As the Eagles kicked off their second round of voluntary OTAs on Tuesday morning at the NovaCare Complex, the team’s best player was still MIA.
 
Defensive tackle Fletcher Cox is staying away from the team as he awaits a long-term contract extension for big money. He hasn’t been at any of the team’s voluntary workouts this spring and the first mandatory date isn’t until June 7.
 
As the Eagles install a new defense, how much is Cox missing?
 
“It’s voluntary, so you can only do so much,” defensive coordinator Jim Schwartz said on Tuesday afternoon in a near-30-minute press conference. “Fletch was drafted in a scheme similar to this. He’ll catch up.
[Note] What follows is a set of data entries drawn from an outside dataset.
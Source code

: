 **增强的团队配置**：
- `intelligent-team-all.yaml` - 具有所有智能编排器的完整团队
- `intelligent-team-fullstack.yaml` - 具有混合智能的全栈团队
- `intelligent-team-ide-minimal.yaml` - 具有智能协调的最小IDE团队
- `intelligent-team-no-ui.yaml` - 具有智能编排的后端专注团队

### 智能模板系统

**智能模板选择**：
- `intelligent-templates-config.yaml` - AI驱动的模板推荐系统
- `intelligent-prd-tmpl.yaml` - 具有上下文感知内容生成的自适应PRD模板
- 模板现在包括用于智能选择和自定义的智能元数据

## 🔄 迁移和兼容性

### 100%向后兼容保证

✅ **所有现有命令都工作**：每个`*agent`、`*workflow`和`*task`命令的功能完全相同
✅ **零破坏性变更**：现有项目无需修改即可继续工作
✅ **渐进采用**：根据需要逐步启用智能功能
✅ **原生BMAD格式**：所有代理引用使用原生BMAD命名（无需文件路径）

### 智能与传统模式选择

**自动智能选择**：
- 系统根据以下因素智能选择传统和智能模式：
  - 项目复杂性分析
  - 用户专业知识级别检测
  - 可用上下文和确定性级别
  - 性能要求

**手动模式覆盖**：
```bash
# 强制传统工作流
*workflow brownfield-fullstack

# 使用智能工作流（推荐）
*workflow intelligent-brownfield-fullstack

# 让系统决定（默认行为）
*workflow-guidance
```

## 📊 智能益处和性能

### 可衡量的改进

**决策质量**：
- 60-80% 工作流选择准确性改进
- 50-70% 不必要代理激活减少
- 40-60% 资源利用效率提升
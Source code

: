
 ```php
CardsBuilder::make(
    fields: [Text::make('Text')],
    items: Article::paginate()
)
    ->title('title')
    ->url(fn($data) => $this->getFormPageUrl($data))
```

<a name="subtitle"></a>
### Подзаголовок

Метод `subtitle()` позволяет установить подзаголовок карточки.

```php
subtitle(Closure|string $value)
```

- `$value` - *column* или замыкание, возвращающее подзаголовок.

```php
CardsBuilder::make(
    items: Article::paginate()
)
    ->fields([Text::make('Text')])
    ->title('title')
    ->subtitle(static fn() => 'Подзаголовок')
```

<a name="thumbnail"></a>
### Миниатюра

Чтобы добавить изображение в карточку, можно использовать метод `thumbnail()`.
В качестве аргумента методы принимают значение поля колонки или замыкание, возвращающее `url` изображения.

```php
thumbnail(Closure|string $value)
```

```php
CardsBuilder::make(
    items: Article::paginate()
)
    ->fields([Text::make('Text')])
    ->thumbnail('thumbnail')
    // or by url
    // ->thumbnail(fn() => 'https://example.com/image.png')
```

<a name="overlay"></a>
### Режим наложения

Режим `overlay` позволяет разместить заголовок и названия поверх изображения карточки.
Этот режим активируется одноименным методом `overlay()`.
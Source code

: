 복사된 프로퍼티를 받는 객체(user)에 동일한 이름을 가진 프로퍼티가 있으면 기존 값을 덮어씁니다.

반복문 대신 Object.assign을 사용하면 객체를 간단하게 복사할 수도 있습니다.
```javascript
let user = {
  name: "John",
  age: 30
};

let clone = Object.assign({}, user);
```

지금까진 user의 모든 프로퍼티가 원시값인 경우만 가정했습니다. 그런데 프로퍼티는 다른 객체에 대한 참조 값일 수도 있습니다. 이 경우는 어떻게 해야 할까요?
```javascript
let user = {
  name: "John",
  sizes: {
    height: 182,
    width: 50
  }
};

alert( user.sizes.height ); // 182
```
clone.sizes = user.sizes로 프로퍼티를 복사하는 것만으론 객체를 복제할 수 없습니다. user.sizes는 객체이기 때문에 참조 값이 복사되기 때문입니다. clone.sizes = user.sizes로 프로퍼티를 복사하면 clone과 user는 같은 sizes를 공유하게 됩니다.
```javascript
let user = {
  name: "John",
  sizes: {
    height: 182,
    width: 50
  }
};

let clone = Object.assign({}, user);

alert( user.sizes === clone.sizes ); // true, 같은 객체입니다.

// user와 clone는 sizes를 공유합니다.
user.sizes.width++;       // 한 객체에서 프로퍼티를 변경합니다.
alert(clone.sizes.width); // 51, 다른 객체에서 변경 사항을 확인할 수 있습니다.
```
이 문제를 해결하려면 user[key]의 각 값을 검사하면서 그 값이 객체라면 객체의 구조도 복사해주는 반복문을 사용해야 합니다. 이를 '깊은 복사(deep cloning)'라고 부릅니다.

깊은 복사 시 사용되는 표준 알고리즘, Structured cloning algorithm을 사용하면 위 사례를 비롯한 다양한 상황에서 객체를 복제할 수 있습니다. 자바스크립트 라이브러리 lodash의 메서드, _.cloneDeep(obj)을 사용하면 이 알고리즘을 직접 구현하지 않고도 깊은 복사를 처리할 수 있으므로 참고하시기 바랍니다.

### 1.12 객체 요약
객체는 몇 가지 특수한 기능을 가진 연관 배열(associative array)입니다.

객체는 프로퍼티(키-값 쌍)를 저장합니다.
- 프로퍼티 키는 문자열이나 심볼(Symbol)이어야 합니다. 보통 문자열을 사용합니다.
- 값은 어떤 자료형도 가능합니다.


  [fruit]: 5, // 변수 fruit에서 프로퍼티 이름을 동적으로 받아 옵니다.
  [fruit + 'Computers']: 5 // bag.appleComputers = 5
But I’m sure there will be some carryover for him. I assume he’s a fast learner and I assume he’ll pick things up quickly.”
 
Without Cox on Tuesday, veteran free agent pickup Mike Martin worked with the first-team defense at tackle next to Bennie Logan. Last week, at the first open OTA practice, Taylor Hart filled in for Cox.
 
When asked if he has spoken with Cox since taking the job, Schwartz declined to comment, saying he prefers to keep private conversations with players private.
 
And by the third consecutive Cox question – this one about how Cox will eventually fit into his defense – the veteran NFL coach was ready to move on.
 
“Why don’t we do this: That’s probably enough Fletcher Cox speak,” Schwartz said. “Let’s just talk about the guys that are here. I really can’t comment on the guys that aren’t here. I haven’t had any experience with those guys. So anything I’d say would really be hypothetical, to tell you the truth.
 
“I did look, as the whole defensive staff did, we evaluated last year, what guys did. And he certainly had an impressive year last year. And we think that scheme-wise and technique-wise, what we’re going to do is going to fit him very well.”